» Records from a data source:
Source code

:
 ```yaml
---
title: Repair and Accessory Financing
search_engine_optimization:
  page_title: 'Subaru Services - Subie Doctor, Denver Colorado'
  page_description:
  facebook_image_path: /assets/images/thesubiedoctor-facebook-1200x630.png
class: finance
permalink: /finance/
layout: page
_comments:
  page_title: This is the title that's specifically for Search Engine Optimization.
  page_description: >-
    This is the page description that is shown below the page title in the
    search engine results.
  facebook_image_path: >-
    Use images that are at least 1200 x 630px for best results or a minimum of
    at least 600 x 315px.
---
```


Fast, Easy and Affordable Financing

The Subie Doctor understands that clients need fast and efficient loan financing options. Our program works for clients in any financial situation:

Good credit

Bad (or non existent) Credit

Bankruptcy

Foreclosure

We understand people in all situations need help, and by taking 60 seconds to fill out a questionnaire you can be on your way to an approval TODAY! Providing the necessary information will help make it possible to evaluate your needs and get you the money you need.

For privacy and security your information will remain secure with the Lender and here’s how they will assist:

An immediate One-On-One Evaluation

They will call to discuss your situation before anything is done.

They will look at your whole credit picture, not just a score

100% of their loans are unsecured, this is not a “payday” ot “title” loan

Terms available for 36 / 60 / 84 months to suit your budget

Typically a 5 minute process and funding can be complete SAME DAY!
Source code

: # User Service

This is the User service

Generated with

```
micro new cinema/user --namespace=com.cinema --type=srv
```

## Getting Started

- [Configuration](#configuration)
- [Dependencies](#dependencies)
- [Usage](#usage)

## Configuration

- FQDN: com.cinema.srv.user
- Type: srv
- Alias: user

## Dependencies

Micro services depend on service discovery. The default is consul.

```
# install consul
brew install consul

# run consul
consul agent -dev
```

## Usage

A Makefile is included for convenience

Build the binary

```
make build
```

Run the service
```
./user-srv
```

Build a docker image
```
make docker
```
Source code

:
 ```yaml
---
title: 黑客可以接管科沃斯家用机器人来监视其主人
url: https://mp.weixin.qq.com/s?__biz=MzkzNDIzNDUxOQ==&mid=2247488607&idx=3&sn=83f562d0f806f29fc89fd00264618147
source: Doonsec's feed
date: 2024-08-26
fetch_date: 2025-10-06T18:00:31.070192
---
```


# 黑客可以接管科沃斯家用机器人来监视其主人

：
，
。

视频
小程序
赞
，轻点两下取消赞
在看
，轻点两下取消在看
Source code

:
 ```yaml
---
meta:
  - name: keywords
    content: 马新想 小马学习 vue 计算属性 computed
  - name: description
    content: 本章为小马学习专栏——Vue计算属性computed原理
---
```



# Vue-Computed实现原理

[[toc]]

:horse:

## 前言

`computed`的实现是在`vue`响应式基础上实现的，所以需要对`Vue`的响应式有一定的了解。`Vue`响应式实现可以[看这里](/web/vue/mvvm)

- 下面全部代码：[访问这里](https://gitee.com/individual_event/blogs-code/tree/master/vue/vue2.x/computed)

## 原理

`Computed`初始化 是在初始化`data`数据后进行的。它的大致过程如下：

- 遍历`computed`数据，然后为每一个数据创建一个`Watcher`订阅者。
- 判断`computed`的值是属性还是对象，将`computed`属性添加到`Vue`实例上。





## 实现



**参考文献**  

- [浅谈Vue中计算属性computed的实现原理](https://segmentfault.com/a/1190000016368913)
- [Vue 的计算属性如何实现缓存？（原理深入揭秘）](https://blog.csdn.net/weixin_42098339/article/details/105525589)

» Your task: Restate the data in full so that no line differs from the original.

» Output for this task:
Source code

:
 ```yaml
---
title: Repair and Accessory Financing
search_engine_optimization:
  page_title: 'Subaru Services - Subie Doctor, Denver Colorado'
  page_description:
  facebook_image_path: /assets/images/thesubiedoctor-facebook-1200x630.png
class: finance
permalink: /finance/
layout: page
_comments:
  page_title: This is the title that's specifically for Search Engine Optimization.
  page_description: >-
    This is the page description that is shown below the page title in the
    search engine results.
  facebook_image_path: >-
    Use images that are at least 1200 x 630px for best results or a minimum of
    at least 600 x 315px.
---
```


Fast, Easy and Affordable Financing

The Subie Doctor understands that clients need fast and efficient loan financing options. Our program works for clients in any financial situation:

Good credit

Bad (or non existent) Credit

Bankruptcy

Foreclosure

We understand people in all situations need help, and by taking 60 seconds to fill out a questionnaire you can be on your way to an approval TODAY! Providing the necessary information will help make it possible to evaluate your needs and get you the money you need.

For privacy and security your information will remain secure with the Lender and here’s how they will assist:

An immediate One-On-One Evaluation

They will call to discuss your situation before anything is done.

They will look at your whole credit picture, not just a score

100% of their loans are unsecured, this is not a “payday” ot “title” loan

Terms available for 36 / 60 / 84 months to suit your budget

Typically a 5 minute process and funding can be complete SAME DAY!
Source code

: # User Service

This is the User service

Generated with

```
micro new cinema/user --namespace=com.cinema --type=srv
```

## Getting Started

- [Configuration](#configuration)
- [Dependencies](#dependencies)
- [Usage](#usage)

## Configuration

- FQDN: com.cinema.srv.user
- Type: srv
- Alias: user

## Dependencies

Micro services depend on service discovery. The default is consul.

```
# install consul
brew install consul

# run consul
consul agent -dev
```

## Usage

A Makefile is included for convenience

Build the binary

```
make build
```

Run the service
```
./user-srv
```

Build a docker image
```
make docker
```
Source code

:
 ```yaml
---
title: 黑客可以接管科沃斯家用机器人来监视其主人
url: https://mp.weixin.qq.com/s?__biz=MzkzNDIzNDUxOQ==&mid=2247488607&idx=3&sn=83f562d0f806f29fc89fd00264618147
source: Doonsec's feed
date: 2024-08-26
fetch_date: 2025-10-06T18:00:31.070192
---
```


# 黑客可以接管科沃斯家用机器人来监视其主人

：
，
。

视频
小程序
赞
，轻点两下取消赞
在看
，轻点两下取消在看
Source code

:
 ```yaml
---
meta:
  - name: keywords
    content: 马新想 小马学习 vue 计算属性 computed
  - name: description
    content: 本章为小马学习专栏——Vue计算属性computed原理
---
```



# Vue-Computed实现原理

[[toc]]

:horse:

## 前言

`computed`的实现是在`vue`响应式基础上实现的，所以需要对`Vue`的响应式有一定的了解。`Vue`响应式实现可以[看这里](/web/vue/mvvm)

- 下面全部代码：[访问这里](https://gitee.com/individual_event/blogs-code/tree/master/vue/vue2.x/computed)

## 原理

`Computed`初始化 是在初始化`data`数据后进行的。它的大致过程如下：

- 遍历`computed`数据，然后为每一个数据创建一个`Watcher`订阅者。
- 判断`computed`的值是属性还是对象，将`computed`属性添加到`Vue`实例上。





## 实现



**参考文献**  

- [浅谈Vue中计算属性computed的实现原理](https://segmentfault.com/a/1190000016368913)
- [Vue 的计算属性如何实现缓存？（原理深入揭秘）](https://blog.csdn.net/weixin_42098339/article/details/105525589)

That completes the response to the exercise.